## Records drawn from a dataset
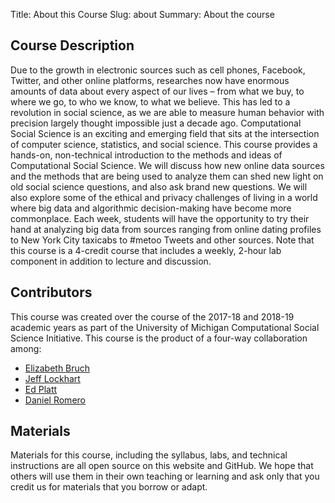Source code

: Title: About this Course
Slug: about
Summary: About the course


## Course Description
Due to the growth in electronic sources such as cell phones, Facebook, Twitter, and other online platforms, researches now have enormous amounts of data about every aspect of our lives – from what we buy, to where we go, to who we know, to what we believe. This has led to a revolution in social science, as we are able to measure human behavior with precision largely thought impossible just a decade ago. Computational Social Science is an exciting and emerging field that sits at the intersection of computer science, statistics, and social science. This course provides a hands-on, non-technical introduction to the methods and ideas of Computational Social Science. We will discuss how new online data sources and the methods that are being used to analyze them can shed new light on old social science questions, and also ask brand new questions. We will also explore some of the ethical and privacy challenges of living in a world where big data and algorithmic decision-making have become more commonplace. Each week, students will have the opportunity to try their hand at analyzing big data from sources ranging from online dating profiles to New York City taxicabs to #metoo Tweets and other sources. Note that this course is a 4-credit course that includes a weekly, 2-hour lab component in addition to lecture and discussion. 

## Contributors
This course was created over the course of the 2017-18 and 2018-19 academic years as part of the University of Michigan Computational Social Science Initiative. This course is the product of a four-way collaboration among:

- [Elizabeth Bruch](https://mhbsd.net) 
- [Jeff Lockhart](https://jwlockhart.github.io/pages/about.html#about)
- [Ed Platt](https://elplatt.com/about)
- [Daniel Romero](http://www.dromero.org/)

## Materials
Materials for this course, including the syllabus, labs, and technical instructions are all open source on this website and GitHub. We hope that others will use them in their own teaching or learning and ask only that you credit us for materials that you borrow or adapt.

## WHAT NEEDS TO BE DONE
Using the entries above, return each line in which the word "https" occurs.

## RESPONSE
- [Elizabeth Bruch](https://mhbsd.net) 
- [Jeff Lockhart](https://jwlockhart.github.io/pages/about.html#about)
- [Ed Platt](https://elplatt.com/about)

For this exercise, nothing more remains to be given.